Alors, Nana, tout de suite, entama la Faloise. Il postulait depuis longtemps l’honneur d’être ruiné par elle, afin d’être parfaitement chic. Cela lui manquait, il fallait qu’une femme le lançât. En deux mois, Paris le connaîtrait, et il lirait son nom dans les journaux. Six semaines suffirent. Son héritage était en propriétés, des terres, des prairies, des bois, des fermes. Il dut vendre rapidement, coup sur coup. À chaque bouchée, Nana dévorait un arpent. Les feuillages frissonnant sous le soleil, les grands blés mûrs, les vignes dorées en septembre, les herbes hautes où les vaches enfonçaient jusqu’au ventre, tout y passait, dans un engloutissement d’abîme ; et il y eut même un cours d’eau, une carrière à plâtre, trois moulins qui disparurent. Nana passait, pareille à une invasion, à une de ces nuées de sauterelles dont le vol de flamme rase une province. Elle brûlait la terre où elle posait son petit pied. Ferme à ferme, prairie à prairie, elle croqua l’héritage, de son air gentil, sans même s’en apercevoir, comme elle croquait entre ses repas un sac de pralines posé sur ses genoux. Ça ne tirait pas à conséquence, c’étaient des bonbons. Mais, un soir, il ne resta qu’un petit bois. Elle l’avala d’un air de dédain, car ça ne valait même pas la peine d’ouvrir la bouche. La Faloise avait un rire idiot, en suçant la pomme de sa canne. La dette l’écrasait, il ne possédait plus cent francs de rente, il se voyait forcé de retourner en province vivre chez un oncle maniaque ; mais ça ne faisait rien, il était chic, le Figaro avait imprimé deux fois son nom ; et, le cou maigre entre les pointes rabattues de son faux col, la taille cassée sous un veston trop court, il se dandinait, avec des exclamations de perruche et des lassitudes affectées de pantin de bois, qui n’a jamais eu une émotion. Nana, qu’il agaçait, finit par le battre.
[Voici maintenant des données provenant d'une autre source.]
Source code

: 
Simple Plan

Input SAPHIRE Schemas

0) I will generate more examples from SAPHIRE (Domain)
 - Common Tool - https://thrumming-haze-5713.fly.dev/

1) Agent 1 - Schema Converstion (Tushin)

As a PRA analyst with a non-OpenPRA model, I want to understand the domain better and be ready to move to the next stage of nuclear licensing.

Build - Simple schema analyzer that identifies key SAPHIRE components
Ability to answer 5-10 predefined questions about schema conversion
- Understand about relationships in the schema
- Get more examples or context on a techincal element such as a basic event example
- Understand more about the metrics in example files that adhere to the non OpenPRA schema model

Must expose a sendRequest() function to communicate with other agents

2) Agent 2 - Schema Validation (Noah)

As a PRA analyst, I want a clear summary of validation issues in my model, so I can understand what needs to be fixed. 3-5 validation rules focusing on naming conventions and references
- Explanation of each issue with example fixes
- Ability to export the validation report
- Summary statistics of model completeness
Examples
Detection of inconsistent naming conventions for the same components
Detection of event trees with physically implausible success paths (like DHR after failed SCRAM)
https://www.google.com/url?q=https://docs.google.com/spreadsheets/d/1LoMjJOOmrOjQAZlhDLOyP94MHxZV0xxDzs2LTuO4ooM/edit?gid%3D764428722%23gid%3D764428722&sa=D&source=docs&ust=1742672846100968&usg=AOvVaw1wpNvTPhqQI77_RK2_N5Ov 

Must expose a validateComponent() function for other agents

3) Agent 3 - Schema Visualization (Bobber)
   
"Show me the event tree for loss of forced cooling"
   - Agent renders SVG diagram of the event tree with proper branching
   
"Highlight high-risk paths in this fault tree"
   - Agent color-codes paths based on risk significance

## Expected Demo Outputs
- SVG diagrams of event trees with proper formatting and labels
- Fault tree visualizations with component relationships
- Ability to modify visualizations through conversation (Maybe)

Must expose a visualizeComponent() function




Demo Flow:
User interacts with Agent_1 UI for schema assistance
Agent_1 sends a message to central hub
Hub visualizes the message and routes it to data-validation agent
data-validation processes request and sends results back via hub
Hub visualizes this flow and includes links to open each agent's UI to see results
Cependant, Fauchery était revenu, amené par son cousin. Ce malheureux Fauchery, à cette heure, avait un ménage. Après avoir rompu avec la comtesse, il se trouvait aux mains de Rose, qui usait de lui comme d’un mari véritable. Mignon demeurait simplement le majordome de madame. Installé en maître, le journaliste mentait à Rose, prenait toutes sortes de précautions, lorsqu’il la trompait, plein des scrupules d’un bon époux désireux de se ranger enfin. Le triomphe de Nana fut de l’avoir et de lui manger un journal, qu’il avait fondé avec l’argent d’un ami ; elle ne l’affichait pas, se plaisait au contraire à le traiter en monsieur qui doit se cacher ; et, quand elle parlait de Rose, elle disait « cette pauvre Rose. » Le journal lui donna des fleurs pendant deux mois ; elle avait des abonnés en province, elle prenait tout, depuis la chronique jusqu’aux échos de théâtre ; puis, après avoir essoufflé la rédaction, disloqué l’administration, elle contenta un gros caprice, un jardin d’hiver dans un coin de son hôtel, qui emporta l’imprimerie. D’ailleurs, c’était simplement histoire de plaisanter. Quand Mignon, heureux de l’aventure, accourut voir s’il ne pourrait pas lui coller Fauchery tout à fait, elle demanda s’il se moquait d’elle : un gaillard sans le sou, vivant de ses articles et de ses pièces, non par exemple ! Cette bêtise-là était bonne pour une femme de talent comme cette pauvre Rose. Et, se méfiant, craignant quelque traîtrise de la part de Mignon, très capable de les dénoncer à sa femme, elle congédia Fauchery, qui ne la payait plus qu’en publicité.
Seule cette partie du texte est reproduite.